Por cada lector que vea en "Un buen chico" valentía, originalidad e innovación, que le encuentre sentido a la fragmentación, a la reiteración y a la miscelánea, estará quien reconozca dichos trucos y los considere caducos, obsoletos, unos burdos intentos de expresar la culpa, la vergüenza, el deseo. E incomprensible usar el infinitivo en algunas proposiciones.

Cierras el libro y titubeas. El uso de la segunda persona, te dices, es una eficaz e ingeniosa manifestación de la cobardía, la negación y de los tiránicos remordimientos. O, dubitativo, te planteas si no es más bien un artificio, una fórmula agotadora, exasperante, una artimaña para embarullar al lector.

"Un buen chico" puede ser declarada la novela testimonial de una generación. O la demostración de la práctica inexistencia de diferencias entre promociones, de la universalidad de las necesidades, las inquietudes y los temores que acucian, los problemas que surgen, las decisiones que se toman y los errores que sistemáticamente se comenten, a una determinada edad.

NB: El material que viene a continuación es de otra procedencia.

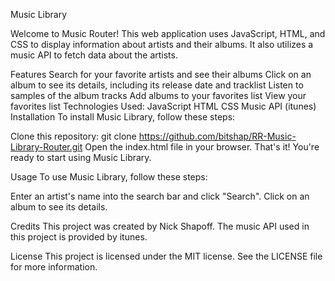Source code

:Music Library

Welcome to Music Router! This web application uses JavaScript, HTML, and CSS to display information about artists and their albums. It also utilizes a music API to fetch data about the artists.

Features
Search for your favorite artists and see their albums
Click on an album to see its details, including its release date and tracklist
Listen to samples of the album tracks
Add albums to your favorites list
View your favorites list
Technologies Used:
JavaScript
HTML
CSS
Music API (itunes)
Installation
To install Music Library, follow these steps:

Clone this repository: git clone https://github.com/bitshap/RR-Music-Library-Router.git
Open the index.html file in your browser.
That's it! You're ready to start using Music Library.

Usage
To use Music Library, follow these steps:

Enter an artist's name into the search bar and click "Search".
Click on an album to see its details.

Credits
This project was created by Nick Shapoff. The music API used in this project is provided by itunes.

License
This project is licensed under the MIT license. See the LICENSE file for more information.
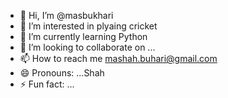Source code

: - 👋 Hi, I’m @masbukhari
- 👀 I’m interested in plyaing cricket 
- 🌱 I’m currently learning Python  
- 💞️ I’m looking to collaborate on ...
- 📫 How to reach me mashah.buhari@gmail.com 
- 😄 Pronouns: ...Shah 
- ⚡ Fun fact: ...

<!---
masbukhari/masbukhari is a ✨ special ✨ repository because its `README.md` (this file) appears on your GitHub profile.
You can click the Preview link to take a look at your changes.
--->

Unos se identifican, espero que parcialmente, con los personajes y sus circunstancias. Reconocen y valoran los diálogos, mientras los hay a quienes les rechinan, los sienten postizos, o también los que se entretienen enumerando obras anteriores sobre jóvenes privilegiados, drogas, bandas de música, sexo, insatisfacción, delincuencia, Malasaña...

Si para unos, además de una certera apuesta formal, hay una historia redonda, consecuente y singular, para otros Javier Gutiérrez juega fuerte la carta de la apariencia externa, apoyándose en una crispante tribulación y  en una débil trama espiral, alargada, manipulada y retorcida tanto en su concepción como en su desarrollo.

Dicen que la virtud está en el término medio, pero hay ocasiones en las que no son admisibles las posturas tibias.

Más información sobre Javier Gutiérrez y "Un buen chico".

viernes, 11 de enero de 2013

"La marca del meridiano", de Lorenzo Silva.


Quien hace tiempo que cruzó la marca del meridiano, es el propio Lorenzo Silva.

¿Qué fue de aquél joven críptico que escribía sobre la construcción de lóbregas catedrales?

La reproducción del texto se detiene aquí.